En paralelo, ese mismo mes se termina de pavimentar el paso Mamuil Malal, una obra que venía arrastrándose y que ahora entra en su recta final. La diferencia con el Pichachén es clave: en Mamuil Malal ya hay asfalto en buena parte del trazado y lo que resta es completar los últimos kilómetros, mientras que en Pichachén hay que empezar casi desde cero. La aduana del paso también será intervenida, un detalle que no es menor porque define cuán rápido puede pasar un camión cargado de mercaderías o un turista con el documento a mano.
El tercer eslabón es el paso Hua Hum, que figura en la agenda para 2028. Es el último de los nuevos pasos en incorporarse al corredor y, según los plazos oficiales, recién en esa fecha la provincia podrá mostrar los tres cruces pavimentados y en funcionamiento simultáneo. Mientras tanto, el contraste entre lo que anuncia Vialidad y lo que se ve en el terreno sigue siendo notorio: en los tramos cordilleranos todavía abundan las curvas de ripio, los badenes y los desvíos provisorios que obligan a reducir la velocidad.
Veinte pueblos y veinte lagos, en línea
- El corredor atraviesa de norte a sur una seguidilla de localidades que hasta ahora dependían de rutas internas para vincularse entre sí.
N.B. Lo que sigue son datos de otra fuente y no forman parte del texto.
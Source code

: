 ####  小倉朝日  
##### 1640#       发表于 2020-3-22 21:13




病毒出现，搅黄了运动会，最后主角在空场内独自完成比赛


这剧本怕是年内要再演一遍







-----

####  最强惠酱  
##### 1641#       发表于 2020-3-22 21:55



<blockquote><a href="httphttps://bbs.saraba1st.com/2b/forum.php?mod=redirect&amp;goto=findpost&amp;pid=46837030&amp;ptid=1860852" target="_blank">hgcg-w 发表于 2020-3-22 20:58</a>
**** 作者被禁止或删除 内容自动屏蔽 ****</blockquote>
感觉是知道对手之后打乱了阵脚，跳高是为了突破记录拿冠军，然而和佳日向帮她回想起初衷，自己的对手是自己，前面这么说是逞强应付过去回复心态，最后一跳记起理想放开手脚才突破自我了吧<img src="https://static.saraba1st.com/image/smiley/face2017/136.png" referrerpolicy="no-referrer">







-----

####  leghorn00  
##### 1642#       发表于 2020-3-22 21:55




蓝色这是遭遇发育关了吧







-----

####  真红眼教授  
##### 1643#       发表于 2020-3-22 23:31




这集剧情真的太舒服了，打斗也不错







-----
- Lagos como Aluminé, Moquehue, Huechulafquen, Lacar, Lolog y Nahuel Huapi quedan articulados por una misma traza.
- El extremo oriental del corredor se conecta con Río Negro, La Pampa y Buenos Aires, lo que le da perfil bioceánico.
- En total se pavimentarán más de 200 kilómetros de rutas nuevas dentro del programa.
La dimensión ambiental del proyecto es difícil de pasar por alto. Toda la traza se desplaza por el bosque andino patagónico, un ecosistema donde el pehuén, la araucaria emblemática de la región, convive con la lenga y el ñire, y donde aparecen especies como el huemul, el pudú y el zorro colorado, varios de ellos con categorías de conservación que van de vulnerables a en peligro. Cualquier obra vial que recorra ese corredor obliga a preguntarse cómo se compatibiliza el asfalto con la fauna que cruza las rutas en primavera, cuando los guanacos y los choiques bajan a los mallines en busca de agua y pasto fresco.
Desde el gobierno insisten en que el programa cuenta con financiamiento confirmado y que las licitaciones ya están en marcha, lo que en la jerga oficial suele ser la diferencia entre una promesa de campaña y una obra que efectivamente se ejecuta. El corredor, una vez completo, promete un escenario inédito: 20 pueblos y 20 lagos neuquinos enlazados en una misma continuidad vial, con la cordillera como telón de fondo y tres puertas abiertas hacia Chile. La pregunta que queda dando vueltas, mientras las máquinas empiezan a subir y bajar por las montañas, es si este trazado de 750 kilómetros será capaz de ordenar el territorio sin abrirle la puerta de entrada a los problemas que suelen llegar cuando una ruta pavimentada reemplaza al ripio.